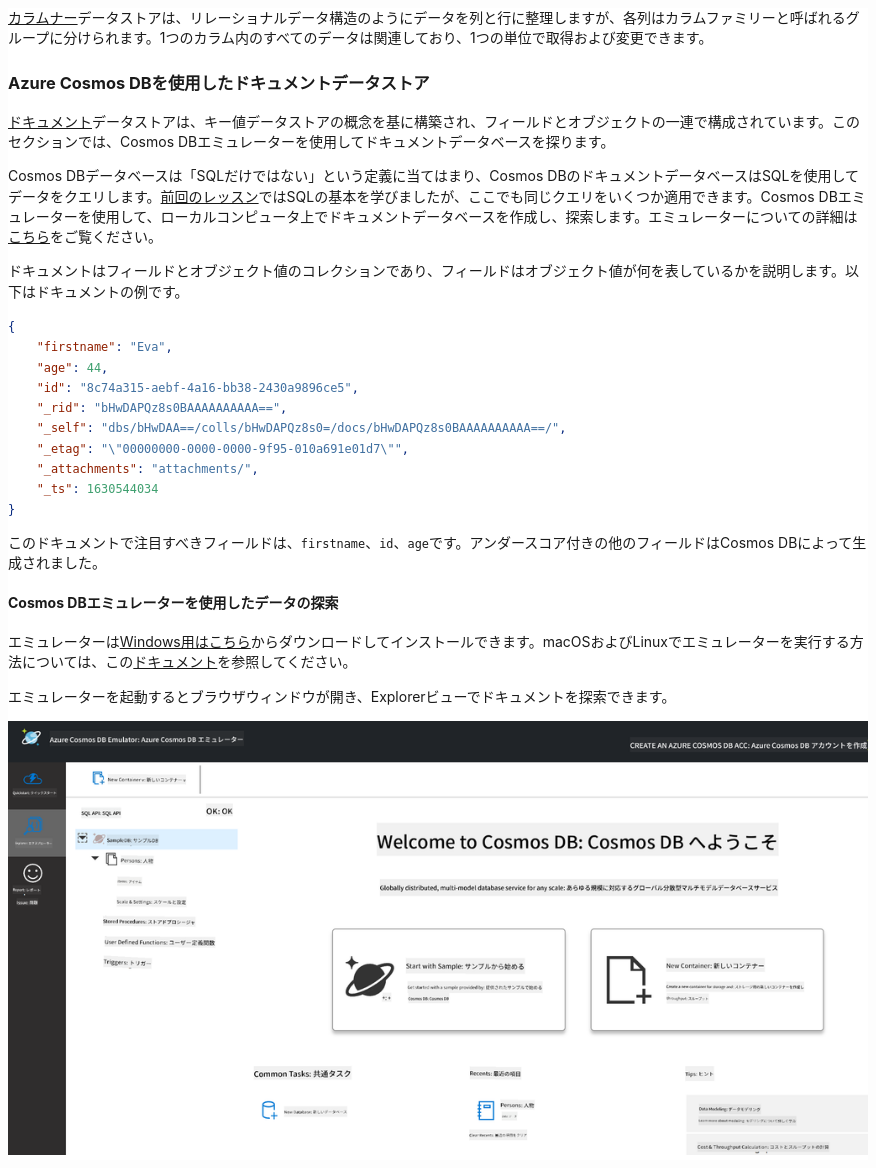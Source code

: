 [カラムナー](https://docs.microsoft.com/en-us/azure/architecture/data-guide/big-data/non-relational-data#columnar-data-stores)データストアは、リレーショナルデータ構造のようにデータを列と行に整理しますが、各列はカラムファミリーと呼ばれるグループに分けられます。1つのカラム内のすべてのデータは関連しており、1つの単位で取得および変更できます。

### Azure Cosmos DBを使用したドキュメントデータストア

[ドキュメント](https://docs.microsoft.com/en-us/azure/architecture/data-guide/big-data/non-relational-data#document-data-stores)データストアは、キー値データストアの概念を基に構築され、フィールドとオブジェクトの一連で構成されています。このセクションでは、Cosmos DBエミュレーターを使用してドキュメントデータベースを探ります。

Cosmos DBデータベースは「SQLだけではない」という定義に当てはまり、Cosmos DBのドキュメントデータベースはSQLを使用してデータをクエリします。[前回のレッスン](../05-relational-databases/README.md)ではSQLの基本を学びましたが、ここでも同じクエリをいくつか適用できます。Cosmos DBエミュレーターを使用して、ローカルコンピュータ上でドキュメントデータベースを作成し、探索します。エミュレーターについての詳細は[こちら](https://docs.microsoft.com/en-us/azure/cosmos-db/local-emulator?tabs=ssl-netstd21)をご覧ください。

ドキュメントはフィールドとオブジェクト値のコレクションであり、フィールドはオブジェクト値が何を表しているかを説明します。以下はドキュメントの例です。

```json
{
    "firstname": "Eva",
    "age": 44,
    "id": "8c74a315-aebf-4a16-bb38-2430a9896ce5",
    "_rid": "bHwDAPQz8s0BAAAAAAAAAA==",
    "_self": "dbs/bHwDAA==/colls/bHwDAPQz8s0=/docs/bHwDAPQz8s0BAAAAAAAAAA==/",
    "_etag": "\"00000000-0000-0000-9f95-010a691e01d7\"",
    "_attachments": "attachments/",
    "_ts": 1630544034
}
```

このドキュメントで注目すべきフィールドは、`firstname`、`id`、`age`です。アンダースコア付きの他のフィールドはCosmos DBによって生成されました。

#### Cosmos DBエミュレーターを使用したデータの探索

エミュレーターは[Windows用はこちら](https://aka.ms/cosmosdb-emulator)からダウンロードしてインストールできます。macOSおよびLinuxでエミュレーターを実行する方法については、この[ドキュメント](https://docs.microsoft.com/en-us/azure/cosmos-db/local-emulator?tabs=ssl-netstd21#run-on-linux-macos)を参照してください。

エミュレーターを起動するとブラウザウィンドウが開き、Explorerビューでドキュメントを探索できます。

![Cosmos DBエミュレーターのExplorerビュー](../../../../translated_images/cosmosdb-emulator-explorer.a1c80b1347206fe2f30f88fc123821636587d04fc5a56a9eb350c7da6b31f361.ja.png)
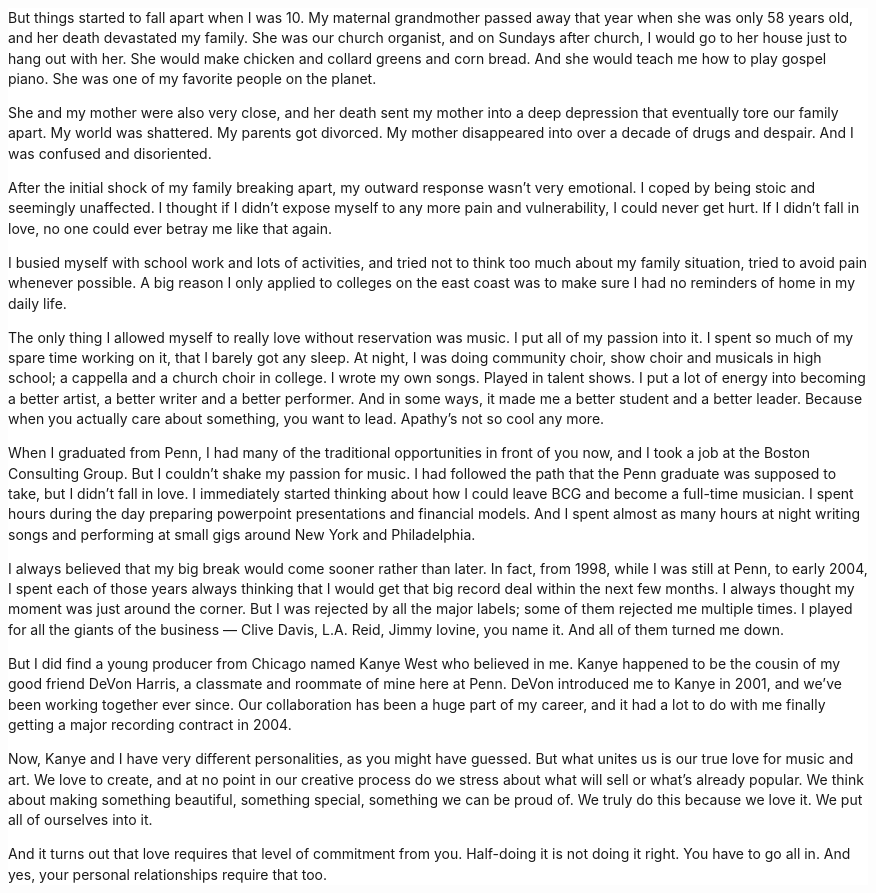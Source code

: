 But things started to fall apart when I was 10. My maternal grandmother passed away that year when she was only 58 years old, and her death devastated my family. She was our church organist, and on Sundays after church, I would go to her house just to hang out with her. She would make chicken and collard greens and corn bread. And she would teach me how to play gospel piano. She was one of my favorite people on the planet.

She and my mother were also very close, and her death sent my mother into a deep depression that eventually tore our family apart. My world was shattered. My parents got divorced. My mother disappeared into over a decade of drugs and despair. And I was confused and disoriented.

After the initial shock of my family breaking apart, my outward response wasn’t very emotional. I coped by being stoic and seemingly unaffected. I thought if I didn’t expose myself to any more pain and vulnerability, I could never get hurt. If I didn’t fall in love, no one could ever betray me like that again.

I busied myself with school work and lots of activities, and tried not to think too much about my family situation, tried to avoid pain whenever possible. A big reason I only applied to colleges on the east coast was to make sure I had no reminders of home in my daily life.

The only thing I allowed myself to really love without reservation was music. I put all of my passion into it. I spent so much of my spare time working on it, that I barely got any sleep. At night, I was doing community choir, show choir and musicals in high school; a cappella and a church choir in college. I wrote my own songs. Played in talent shows. I put a lot of energy into becoming a better artist, a better writer and a better performer. And in some ways, it made me a better student and a better leader. Because when you actually care about something, you want to lead. Apathy’s not so cool any more.

When I graduated from Penn, I had many of the traditional opportunities in front of you now, and I took a job at the Boston Consulting Group. But I couldn’t shake my passion for music. I had followed the path that the Penn graduate was supposed to take, but I didn’t fall in love. I immediately started thinking about how I could leave BCG and become a full-time musician. I spent hours during the day preparing powerpoint presentations and financial models. And I spent almost as many hours at night writing songs and performing at small gigs around New York and Philadelphia.

I always believed that my big break would come sooner rather than later. In fact, from 1998, while I was still at Penn, to early 2004, I spent each of those years always thinking that I would get that big record deal within the next few months. I always thought my moment was just around the corner. But I was rejected by all the major labels; some of them rejected me multiple times. I played for all the giants of the business — Clive Davis, L.A. Reid, Jimmy Iovine, you name it. And all of them turned me down.

But I did find a young producer from Chicago named Kanye West who believed in me. Kanye happened to be the cousin of my good friend DeVon Harris, a classmate and roommate of mine here at Penn. DeVon introduced me to Kanye in 2001, and we’ve been working together ever since. Our collaboration has been a huge part of my career, and it had a lot to do with me finally getting a major recording contract in 2004.

Now, Kanye and I have very different personalities, as you might have guessed. But what unites us is our true love for music and art. We love to create, and at no point in our creative process do we stress about what will sell or what’s already popular. We think about making something beautiful, something special, something we can be proud of. We truly do this because we love it. We put all of ourselves into it.

And it turns out that love requires that level of commitment from you. Half-doing it is not doing it right. You have to go all in. And yes, your personal relationships require that too.
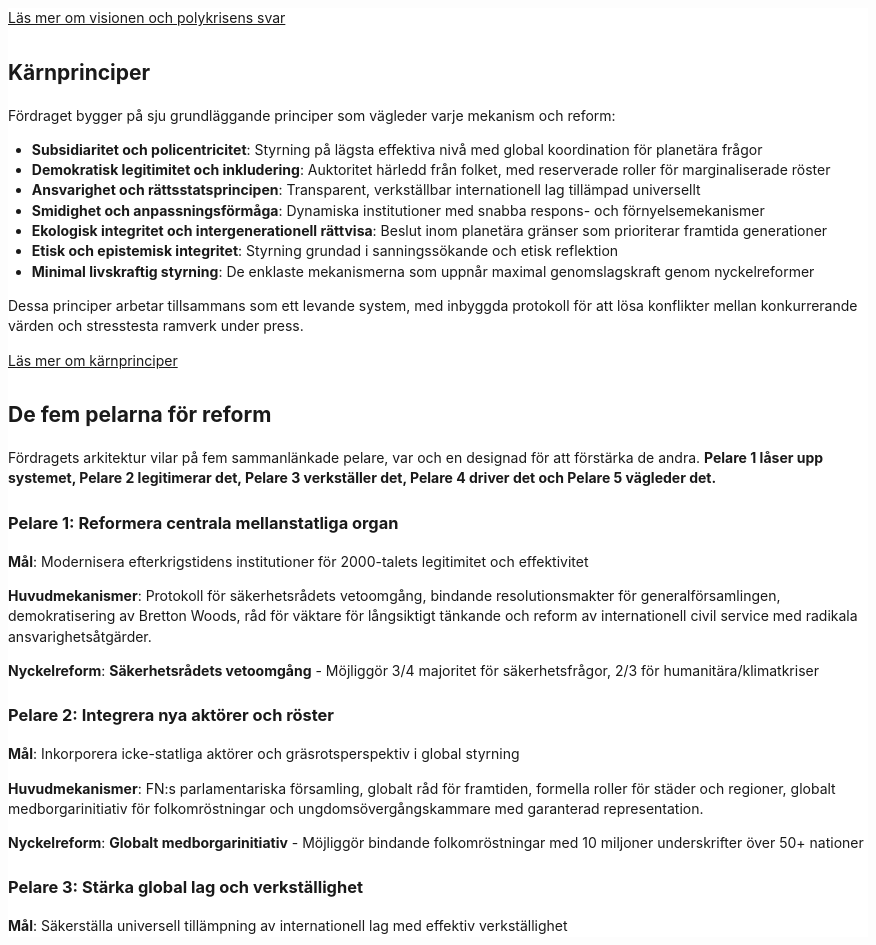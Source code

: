 [Läs mer om visionen och polykrisens svar](/frameworks/docs/implementation/treaty-for-our-only-home#01-introduction)

## <a id="karnprinciper"></a>Kärnprinciper

Fördraget bygger på sju grundläggande principer som vägleder varje mekanism och reform:

- **Subsidiaritet och policentricitet**: Styrning på lägsta effektiva nivå med global koordination för planetära frågor
- **Demokratisk legitimitet och inkludering**: Auktoritet härledd från folket, med reserverade roller för marginaliserade röster
- **Ansvarighet och rättsstatsprincipen**: Transparent, verkställbar internationell lag tillämpad universellt
- **Smidighet och anpassningsförmåga**: Dynamiska institutioner med snabba respons- och förnyelsemekanismer
- **Ekologisk integritet och intergenerationell rättvisa**: Beslut inom planetära gränser som prioriterar framtida generationer
- **Etisk och epistemisk integritet**: Styrning grundad i sanningssökande och etisk reflektion
- **Minimal livskraftig styrning**: De enklaste mekanismerna som uppnår maximal genomslagskraft genom nyckelreformer

Dessa principer arbetar tillsammans som ett levande system, med inbyggda protokoll för att lösa konflikter mellan konkurrerande värden och stresstesta ramverk under press.

[Läs mer om kärnprinciper](/frameworks/docs/implementation/treaty-for-our-only-home#02-core-principles)

## <a id="fem-pelarna"></a>De fem pelarna för reform

Fördragets arkitektur vilar på fem sammanlänkade pelare, var och en designad för att förstärka de andra. **Pelare 1 låser upp systemet, Pelare 2 legitimerar det, Pelare 3 verkställer det, Pelare 4 driver det och Pelare 5 vägleder det.**

### Pelare 1: Reformera centrala mellanstatliga organ
**Mål**: Modernisera efterkrigstidens institutioner för 2000-talets legitimitet och effektivitet

**Huvudmekanismer**: Protokoll för säkerhetsrådets vetoomgång, bindande resolutionsmakter för generalförsamlingen, demokratisering av Bretton Woods, råd för väktare för långsiktigt tänkande och reform av internationell civil service med radikala ansvarighetsåtgärder.

**Nyckelreform**: **Säkerhetsrådets vetoomgång** - Möjliggör 3/4 majoritet för säkerhetsfrågor, 2/3 för humanitära/klimatkriser

### Pelare 2: Integrera nya aktörer och röster
**Mål**: Inkorporera icke-statliga aktörer och gräsrotsperspektiv i global styrning

**Huvudmekanismer**: FN:s parlamentariska församling, globalt råd för framtiden, formella roller för städer och regioner, globalt medborgarinitiativ för folkomröstningar och ungdomsövergångskammare med garanterad representation.

**Nyckelreform**: **Globalt medborgarinitiativ** - Möjliggör bindande folkomröstningar med 10 miljoner underskrifter över 50+ nationer

### Pelare 3: Stärka global lag och verkställighet
**Mål**: Säkerställa universell tillämpning av internationell lag med effektiv verkställighet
++++++++++++++++++++
Problem: Within the data above, the lines from the one with "legitimitet och effektivitet" to the one with "2/3 för humanitära/klimatkriser" must be repeated exactly; no other line belongs in the answer.

Output:
**Mål**: Modernisera efterkrigstidens institutioner för 2000-talets legitimitet och effektivitet

**Huvudmekanismer**: Protokoll för säkerhetsrådets vetoomgång, bindande resolutionsmakter för generalförsamlingen, demokratisering av Bretton Woods, råd för väktare för långsiktigt tänkande och reform av internationell civil service med radikala ansvarighetsåtgärder.

**Nyckelreform**: **Säkerhetsrådets vetoomgång** - Möjliggör 3/4 majoritet för säkerhetsfrågor, 2/3 för humanitära/klimatkriser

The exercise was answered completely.